With this notation, the joint distribution becomes simply

$$ \P[\bX_0 = \bx_0, \bX_1 = \bx_1, \ldots, \bX_T =\bx_T] = \bmu_{\bx_0} \prod_{t=1}^T p_{\bx_{t-1},\bx_t}. $$

This formula has a remarkable consequence. The marginal distribution of $\bx_s$ is a matrix power of $P$. Indeed, for any $1 \leq s \leq T$,

$$ \begin{align*} \P[\bX_s = \bx_s] &= \sum_{\bx_0, \ldots, \bx_{s-1} \in \S} \sum_{\bx_{s+1}, \ldots, \bx_{T} \in \S} \bmu_{\bx_0} \prod_{t=1}^T p_{\bx_{t-1},\bx_t}\\ &= \sum_{\bx_0, \ldots, \bx_{s-1} \in \S} \bmu_{\bx_0} \prod_{t=1}^{s} p_{\bx_{t-1},\bx_t} \sum_{\bx_{s+1}, \ldots, \bx_{T} \in \S} \prod_{t=s+1}^T p_{\bx_{t-1},\bx_t}. \end{align*} $$

The most interior sum simplifies to $$ \begin{align*} \sum_{\bx_{s+1}, \ldots, \bx_{T} \in \S} \prod_{t=s+1}^T p_{\bx_{t-1},\bx_t} &= \sum_{\bx_{s+1}, \ldots, \bx_{T} \in \S} \prod_{t=s+1}^{T-1} p_{\bx_{t-1},\bx_t} \sum_{\bx_{T} \in \S} p_{\bx_{T-1},\bx_T}\\ & = \sum_{\bx_{s+1}, \ldots, \bx_{T-1} \in \S} \prod_{t=s+1}^{T-1} p_{\bx_{t-1},\bx_t}\\ & = \cdots\\ & = 1 \end{align*} $$

where we repeatedly used the fact that the rows of $P$ sum to $1$.

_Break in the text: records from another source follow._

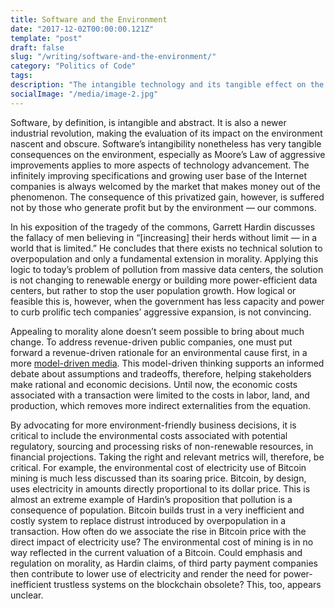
 ```yaml
---
title: Software and the Environment
date: "2017-12-02T00:00:00.121Z"
template: "post"
draft: false
slug: "/writing/software-and-the-environment/"
category: "Politics of Code"
tags:
description: "The intangible technology and its tangible effect on the environment: the Bitcoin example"
socialImage: "/media/image-2.jpg"
---
```


Software, by definition, is intangible and abstract. It is also a newer industrial revolution, making the evaluation of its impact on the environment nascent and obscure. Software’s intangibility nonetheless has very tangible consequences on the environment, especially as Moore’s Law of aggressive improvements applies to more aspects of technology advancement. The infinitely improving specifications and growing user base of the Internet companies is always welcomed by the market that makes money out of the phenomenon. The consequence of this privatized gain, however, is suffered not by those who generate profit but by the environment — our commons.

In his exposition of the tragedy of the commons, Garrett Hardin discusses the fallacy of men believing in “[increasing] their herds without limit — in a world that is limited.” He concludes that there exists no technical solution to overpopulation and only a fundamental extension in morality. Applying this logic to today’s problem of pollution from massive data centers, the solution is not changing to renewable energy or building more power-efficient data centers, but rather to stop the user population growth. How logical or feasible this is, however, when the government has less capacity and power to curb prolific tech companies’ aggressive expansion, is not convincing.

Appealing to morality alone doesn’t seem possible to bring about much change. To address revenue-driven public companies, one must put forward a revenue-driven rationale for an environmental cause first, in a more [model-driven media](http://worrydream.com/ClimateChange/#media). This model-driven thinking supports an informed debate about assumptions and tradeoffs, therefore, helping stakeholders make rational and economic decisions. Until now, the economic costs associated with a transaction were limited to the costs in labor, land, and production, which removes more indirect externalities from the equation.

By advocating for more environment-friendly business decisions, it is critical to include the environmental costs associated with potential regulatory, sourcing and processing risks of non-renewable resources, in financial projections. Taking the right and relevant metrics will, therefore, be critical. For example, the environmental cost of electricity use of Bitcoin mining is much less discussed than its soaring price. Bitcoin, by design, uses electricity in amounts directly proportional to its dollar price. This is almost an extreme example of Hardin’s proposition that pollution is a consequence of population. Bitcoin builds trust in a very inefficient and costly system to replace distrust introduced by overpopulation in a transaction. How often do we associate the rise in Bitcoin price with the direct impact of electricity use? The environmental cost of mining is in no way reflected in the current valuation of a Bitcoin. Could emphasis and regulation on morality, as Hardin claims, of third party payment companies then contribute to lower use of electricity and render the need for power-inefficient trustless systems on the blockchain obsolete? This, too, appears unclear.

The remaining sum can be simplified in a similar fashion

$$ \begin{align*} &\sum_{\bx_0, \ldots, \bx_{s-1} \in \S} \bmu_{\bx_0} \prod_{t=1}^{s} p_{\bx_{t-1},\bx_t}\\ & \quad = \sum_{\bx_0 \in \S} \bmu_{\bx_0} \sum_{\bx_{1} \in \S} p_{\bx_{0},\bx_{1}} \cdots \sum_{\bx_{s-2} \in \S} p_{\bx_{s-3},\bx_{s-2}} \sum_{\bx_{s-1} \in \S} p_{\bx_{s-2},\bx_{s-1}} \,p_{\bx_{s-1},\bx_s}\\ & \quad = \sum_{\bx_0 \in \S} \bmu_{\bx_0} \sum_{\bx_{1} \in \S} p_{\bx_{0},\bx_{1}} \cdots \sum_{\bx_{s-2} \in \S} p_{\bx_{s-3},\bx_{s-2}} \, \left(P^2\right)_{\bx_{s-2}, \bx_s} \\ & \quad = \cdots \\ & \quad = \left(\bmu P^s\right)_{\bx_s}. \end{align*} $$

Thus we have established that, for any $1 \leq s \leq T$,

$$ \P[\bX_s = \bx_s] = \left(\bmu P^s\right)_{\bx_s}. $$

This type of recursive simplification will play a major role in the next section. $\lhd$

The time homogeneity in the model above is an example of parameter sharing, a standard way to reduce the complexity of a model.